--- WORK TO BE COMPLETED ---
Every line in the records below that holds "instrumentation" must be identified and copied.
(GIVEN RECORDS begins)
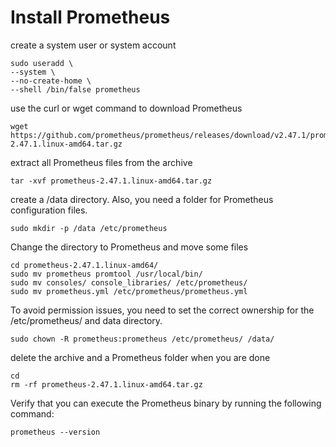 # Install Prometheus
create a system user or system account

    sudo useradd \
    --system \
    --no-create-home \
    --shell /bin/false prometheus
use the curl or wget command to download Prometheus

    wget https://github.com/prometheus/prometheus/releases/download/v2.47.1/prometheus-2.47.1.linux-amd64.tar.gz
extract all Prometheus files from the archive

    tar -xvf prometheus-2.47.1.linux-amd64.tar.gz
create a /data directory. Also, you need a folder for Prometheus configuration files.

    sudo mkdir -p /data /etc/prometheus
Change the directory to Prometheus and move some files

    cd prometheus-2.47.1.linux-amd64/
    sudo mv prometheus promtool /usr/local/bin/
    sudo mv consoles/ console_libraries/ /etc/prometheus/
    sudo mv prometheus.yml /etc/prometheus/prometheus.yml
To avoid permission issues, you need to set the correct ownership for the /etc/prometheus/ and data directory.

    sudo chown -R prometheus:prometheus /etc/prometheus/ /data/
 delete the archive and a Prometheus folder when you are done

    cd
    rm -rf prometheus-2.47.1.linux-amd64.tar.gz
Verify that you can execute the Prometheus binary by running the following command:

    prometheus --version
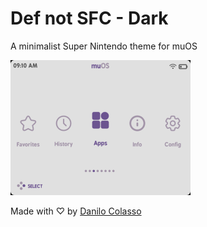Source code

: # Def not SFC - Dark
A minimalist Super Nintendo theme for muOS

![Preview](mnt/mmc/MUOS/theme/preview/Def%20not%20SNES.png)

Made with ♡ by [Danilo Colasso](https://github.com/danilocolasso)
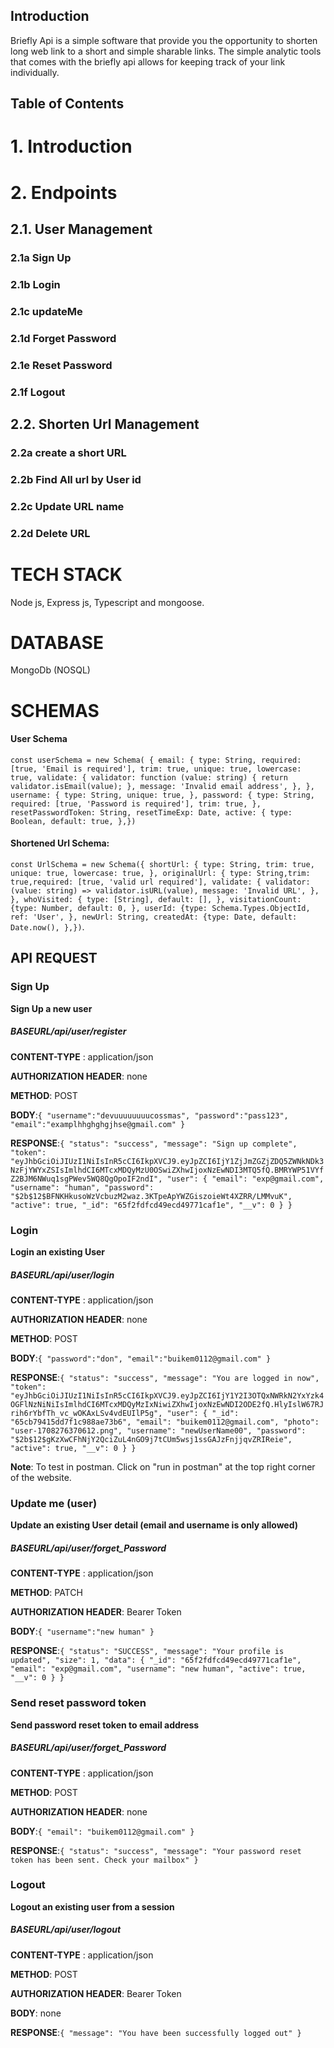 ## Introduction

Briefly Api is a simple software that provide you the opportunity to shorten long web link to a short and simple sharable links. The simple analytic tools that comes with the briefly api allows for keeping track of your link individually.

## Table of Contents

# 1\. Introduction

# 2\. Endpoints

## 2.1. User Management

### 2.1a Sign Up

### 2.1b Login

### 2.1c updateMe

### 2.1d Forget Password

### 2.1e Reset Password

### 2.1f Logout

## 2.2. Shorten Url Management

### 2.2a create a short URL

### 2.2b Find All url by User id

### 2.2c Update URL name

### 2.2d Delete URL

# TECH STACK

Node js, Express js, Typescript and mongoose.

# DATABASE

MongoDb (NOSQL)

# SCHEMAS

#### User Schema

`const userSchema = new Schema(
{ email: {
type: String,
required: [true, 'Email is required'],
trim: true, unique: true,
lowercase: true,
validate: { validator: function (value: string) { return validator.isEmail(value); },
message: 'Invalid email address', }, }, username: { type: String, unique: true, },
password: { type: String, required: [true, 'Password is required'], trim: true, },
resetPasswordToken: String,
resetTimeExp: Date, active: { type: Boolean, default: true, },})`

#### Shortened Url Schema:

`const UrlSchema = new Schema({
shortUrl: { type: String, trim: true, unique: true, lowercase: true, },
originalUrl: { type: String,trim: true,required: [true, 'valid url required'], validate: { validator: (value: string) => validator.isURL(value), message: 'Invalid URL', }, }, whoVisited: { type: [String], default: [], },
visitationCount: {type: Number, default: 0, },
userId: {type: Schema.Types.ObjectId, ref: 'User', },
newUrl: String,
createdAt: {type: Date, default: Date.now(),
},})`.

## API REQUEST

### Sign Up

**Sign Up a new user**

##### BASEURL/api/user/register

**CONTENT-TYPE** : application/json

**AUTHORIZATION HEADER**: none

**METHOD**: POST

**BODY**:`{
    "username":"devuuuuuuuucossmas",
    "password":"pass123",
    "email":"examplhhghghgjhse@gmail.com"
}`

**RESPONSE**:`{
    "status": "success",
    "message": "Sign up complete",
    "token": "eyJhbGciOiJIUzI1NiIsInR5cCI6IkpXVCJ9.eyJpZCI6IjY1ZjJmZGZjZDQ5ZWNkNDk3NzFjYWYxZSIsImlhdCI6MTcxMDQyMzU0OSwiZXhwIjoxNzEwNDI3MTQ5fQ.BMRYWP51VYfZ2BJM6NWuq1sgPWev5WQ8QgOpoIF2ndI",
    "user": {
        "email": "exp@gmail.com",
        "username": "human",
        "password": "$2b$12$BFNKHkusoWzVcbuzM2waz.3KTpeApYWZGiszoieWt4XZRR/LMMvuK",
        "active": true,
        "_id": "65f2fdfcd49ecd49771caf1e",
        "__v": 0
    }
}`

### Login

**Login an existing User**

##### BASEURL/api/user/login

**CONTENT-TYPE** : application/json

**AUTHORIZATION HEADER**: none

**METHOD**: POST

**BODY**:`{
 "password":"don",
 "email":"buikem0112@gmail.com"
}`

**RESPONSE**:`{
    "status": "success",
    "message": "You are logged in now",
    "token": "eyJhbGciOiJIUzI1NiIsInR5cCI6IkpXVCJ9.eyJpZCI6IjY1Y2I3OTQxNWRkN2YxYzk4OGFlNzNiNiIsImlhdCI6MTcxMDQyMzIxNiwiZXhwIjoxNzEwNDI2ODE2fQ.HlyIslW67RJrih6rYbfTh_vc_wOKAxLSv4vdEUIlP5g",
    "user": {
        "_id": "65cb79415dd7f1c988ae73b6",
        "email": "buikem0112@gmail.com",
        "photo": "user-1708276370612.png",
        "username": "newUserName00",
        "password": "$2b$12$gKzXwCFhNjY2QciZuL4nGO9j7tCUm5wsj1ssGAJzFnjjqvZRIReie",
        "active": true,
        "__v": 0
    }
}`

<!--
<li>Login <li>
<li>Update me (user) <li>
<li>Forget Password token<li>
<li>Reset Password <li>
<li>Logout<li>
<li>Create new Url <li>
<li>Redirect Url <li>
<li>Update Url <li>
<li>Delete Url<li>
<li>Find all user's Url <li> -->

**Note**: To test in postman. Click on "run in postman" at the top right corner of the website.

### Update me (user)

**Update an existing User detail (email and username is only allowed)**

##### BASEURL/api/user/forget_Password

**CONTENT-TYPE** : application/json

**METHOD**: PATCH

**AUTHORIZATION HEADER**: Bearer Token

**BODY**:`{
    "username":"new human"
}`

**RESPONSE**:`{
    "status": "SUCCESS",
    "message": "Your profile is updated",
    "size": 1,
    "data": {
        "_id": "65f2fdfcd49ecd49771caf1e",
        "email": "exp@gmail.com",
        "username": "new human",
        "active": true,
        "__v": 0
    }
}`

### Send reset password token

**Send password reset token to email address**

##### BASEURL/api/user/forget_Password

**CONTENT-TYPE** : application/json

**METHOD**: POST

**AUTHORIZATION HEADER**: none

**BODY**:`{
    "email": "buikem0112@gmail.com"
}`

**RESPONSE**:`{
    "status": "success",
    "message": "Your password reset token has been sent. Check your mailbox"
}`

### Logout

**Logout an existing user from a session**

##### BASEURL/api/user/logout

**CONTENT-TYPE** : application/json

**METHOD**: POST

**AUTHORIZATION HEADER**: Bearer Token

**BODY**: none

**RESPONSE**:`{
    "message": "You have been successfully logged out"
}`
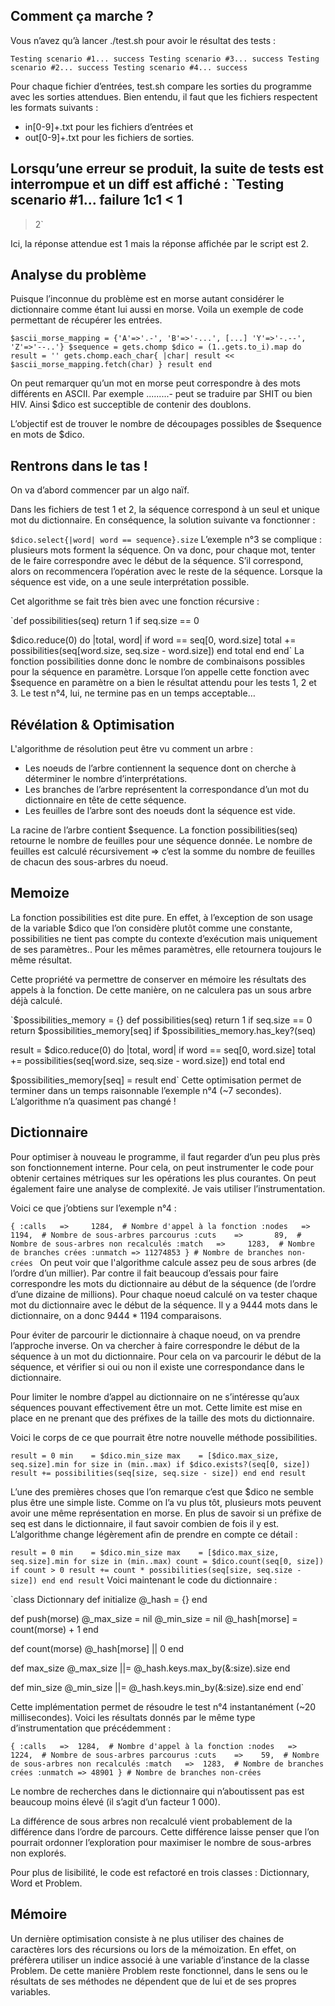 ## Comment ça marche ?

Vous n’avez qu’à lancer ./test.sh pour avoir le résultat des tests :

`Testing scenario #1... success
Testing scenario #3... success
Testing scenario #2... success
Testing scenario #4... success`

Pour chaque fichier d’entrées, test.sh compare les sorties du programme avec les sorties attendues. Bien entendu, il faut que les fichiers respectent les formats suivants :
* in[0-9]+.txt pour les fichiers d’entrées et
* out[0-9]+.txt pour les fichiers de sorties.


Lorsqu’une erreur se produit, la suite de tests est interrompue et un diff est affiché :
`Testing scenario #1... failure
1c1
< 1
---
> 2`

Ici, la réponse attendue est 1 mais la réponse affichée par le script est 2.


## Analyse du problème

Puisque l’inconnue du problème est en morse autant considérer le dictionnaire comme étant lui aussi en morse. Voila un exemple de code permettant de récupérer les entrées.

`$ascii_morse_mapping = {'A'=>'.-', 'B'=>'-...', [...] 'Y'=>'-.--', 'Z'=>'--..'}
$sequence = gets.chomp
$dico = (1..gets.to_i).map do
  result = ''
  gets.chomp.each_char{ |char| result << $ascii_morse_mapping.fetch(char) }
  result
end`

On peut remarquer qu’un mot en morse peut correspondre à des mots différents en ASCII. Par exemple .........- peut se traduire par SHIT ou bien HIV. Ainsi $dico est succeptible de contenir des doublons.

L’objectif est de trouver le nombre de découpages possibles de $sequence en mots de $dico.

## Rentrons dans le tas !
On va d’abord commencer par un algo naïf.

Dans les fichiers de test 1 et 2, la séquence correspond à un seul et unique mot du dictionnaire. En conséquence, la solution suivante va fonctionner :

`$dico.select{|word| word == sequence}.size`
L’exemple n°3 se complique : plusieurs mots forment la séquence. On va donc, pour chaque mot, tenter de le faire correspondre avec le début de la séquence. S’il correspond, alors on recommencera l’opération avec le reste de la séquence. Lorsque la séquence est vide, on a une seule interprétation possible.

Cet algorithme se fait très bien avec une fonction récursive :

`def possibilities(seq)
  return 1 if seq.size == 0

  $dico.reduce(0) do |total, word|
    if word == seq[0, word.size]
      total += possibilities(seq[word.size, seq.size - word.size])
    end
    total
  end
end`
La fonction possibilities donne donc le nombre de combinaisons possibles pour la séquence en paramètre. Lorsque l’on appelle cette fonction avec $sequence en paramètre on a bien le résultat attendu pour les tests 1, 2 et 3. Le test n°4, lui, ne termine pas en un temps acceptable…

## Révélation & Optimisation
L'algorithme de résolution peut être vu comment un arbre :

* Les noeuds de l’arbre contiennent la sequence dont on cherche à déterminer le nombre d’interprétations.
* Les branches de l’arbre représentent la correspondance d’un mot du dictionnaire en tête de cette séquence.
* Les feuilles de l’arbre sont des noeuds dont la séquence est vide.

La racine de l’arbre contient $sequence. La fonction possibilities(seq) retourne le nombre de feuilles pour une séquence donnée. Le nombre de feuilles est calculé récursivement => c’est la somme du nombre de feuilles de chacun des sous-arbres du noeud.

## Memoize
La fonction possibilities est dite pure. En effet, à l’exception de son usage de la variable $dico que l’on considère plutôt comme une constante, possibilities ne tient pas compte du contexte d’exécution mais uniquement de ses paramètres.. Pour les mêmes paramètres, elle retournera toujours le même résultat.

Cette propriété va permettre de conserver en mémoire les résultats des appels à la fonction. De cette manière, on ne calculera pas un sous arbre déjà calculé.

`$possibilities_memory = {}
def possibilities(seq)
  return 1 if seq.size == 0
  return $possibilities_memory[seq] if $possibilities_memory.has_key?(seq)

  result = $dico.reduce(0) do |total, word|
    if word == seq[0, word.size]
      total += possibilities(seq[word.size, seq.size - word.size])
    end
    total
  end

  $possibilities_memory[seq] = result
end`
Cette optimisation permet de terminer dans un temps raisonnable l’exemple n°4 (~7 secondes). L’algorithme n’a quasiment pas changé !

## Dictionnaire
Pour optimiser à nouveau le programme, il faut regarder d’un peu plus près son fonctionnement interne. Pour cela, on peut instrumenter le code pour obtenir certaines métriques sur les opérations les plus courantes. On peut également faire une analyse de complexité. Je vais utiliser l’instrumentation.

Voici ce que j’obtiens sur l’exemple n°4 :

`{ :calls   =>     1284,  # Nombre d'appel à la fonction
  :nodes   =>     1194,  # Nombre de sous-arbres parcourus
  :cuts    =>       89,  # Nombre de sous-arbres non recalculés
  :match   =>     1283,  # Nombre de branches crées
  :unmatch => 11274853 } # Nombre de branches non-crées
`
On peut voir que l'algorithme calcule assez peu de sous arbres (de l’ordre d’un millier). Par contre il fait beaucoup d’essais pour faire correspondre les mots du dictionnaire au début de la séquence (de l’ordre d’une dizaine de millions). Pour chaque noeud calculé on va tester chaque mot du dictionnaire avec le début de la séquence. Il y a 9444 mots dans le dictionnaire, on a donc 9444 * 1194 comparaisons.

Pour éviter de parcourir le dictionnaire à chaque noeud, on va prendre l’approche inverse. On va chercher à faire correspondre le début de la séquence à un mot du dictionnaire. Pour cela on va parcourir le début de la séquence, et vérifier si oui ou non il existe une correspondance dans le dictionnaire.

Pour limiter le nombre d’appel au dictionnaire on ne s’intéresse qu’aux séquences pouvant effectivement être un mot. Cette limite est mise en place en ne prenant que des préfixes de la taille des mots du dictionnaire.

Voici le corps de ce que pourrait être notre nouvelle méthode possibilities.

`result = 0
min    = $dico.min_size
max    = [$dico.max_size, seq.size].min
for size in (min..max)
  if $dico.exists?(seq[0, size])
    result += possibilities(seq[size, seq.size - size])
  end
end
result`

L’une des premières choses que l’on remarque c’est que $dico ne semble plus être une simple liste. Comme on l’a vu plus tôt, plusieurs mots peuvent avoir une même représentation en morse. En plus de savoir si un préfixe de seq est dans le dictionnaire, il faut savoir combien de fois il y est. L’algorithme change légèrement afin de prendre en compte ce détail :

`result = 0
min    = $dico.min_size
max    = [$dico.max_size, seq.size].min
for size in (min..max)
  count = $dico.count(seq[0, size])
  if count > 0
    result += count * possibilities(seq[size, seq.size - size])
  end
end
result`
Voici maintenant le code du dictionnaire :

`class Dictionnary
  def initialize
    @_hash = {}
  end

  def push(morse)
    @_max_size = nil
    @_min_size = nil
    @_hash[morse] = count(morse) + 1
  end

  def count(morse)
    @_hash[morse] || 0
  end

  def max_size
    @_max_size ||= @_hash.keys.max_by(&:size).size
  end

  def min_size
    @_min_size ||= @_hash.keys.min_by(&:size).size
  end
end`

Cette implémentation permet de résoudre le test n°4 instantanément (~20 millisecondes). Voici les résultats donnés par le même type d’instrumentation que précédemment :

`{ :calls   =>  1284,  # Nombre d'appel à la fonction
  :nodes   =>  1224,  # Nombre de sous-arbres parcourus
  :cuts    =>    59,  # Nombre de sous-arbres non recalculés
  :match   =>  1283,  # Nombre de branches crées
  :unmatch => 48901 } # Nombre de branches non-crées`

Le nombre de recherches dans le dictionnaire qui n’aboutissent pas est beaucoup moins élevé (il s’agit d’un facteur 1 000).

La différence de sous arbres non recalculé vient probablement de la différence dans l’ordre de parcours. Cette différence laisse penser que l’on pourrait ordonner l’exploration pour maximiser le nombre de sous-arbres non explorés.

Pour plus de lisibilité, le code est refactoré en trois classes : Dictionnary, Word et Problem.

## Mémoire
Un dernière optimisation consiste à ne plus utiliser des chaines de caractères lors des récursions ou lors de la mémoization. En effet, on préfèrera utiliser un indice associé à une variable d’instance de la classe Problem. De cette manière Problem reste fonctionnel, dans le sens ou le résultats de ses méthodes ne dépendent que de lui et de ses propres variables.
(GIVEN RECORDS ends)
--- WRITTEN ANSWER ---
Pour optimiser à nouveau le programme, il faut regarder d’un peu plus près son fonctionnement interne. Pour cela, on peut instrumenter le code pour obtenir certaines métriques sur les opérations les plus courantes. On peut également faire une analyse de complexité. Je vais utiliser l’instrumentation.
Cette implémentation permet de résoudre le test n°4 instantanément (~20 millisecondes). Voici les résultats donnés par le même type d’instrumentation que précédemment :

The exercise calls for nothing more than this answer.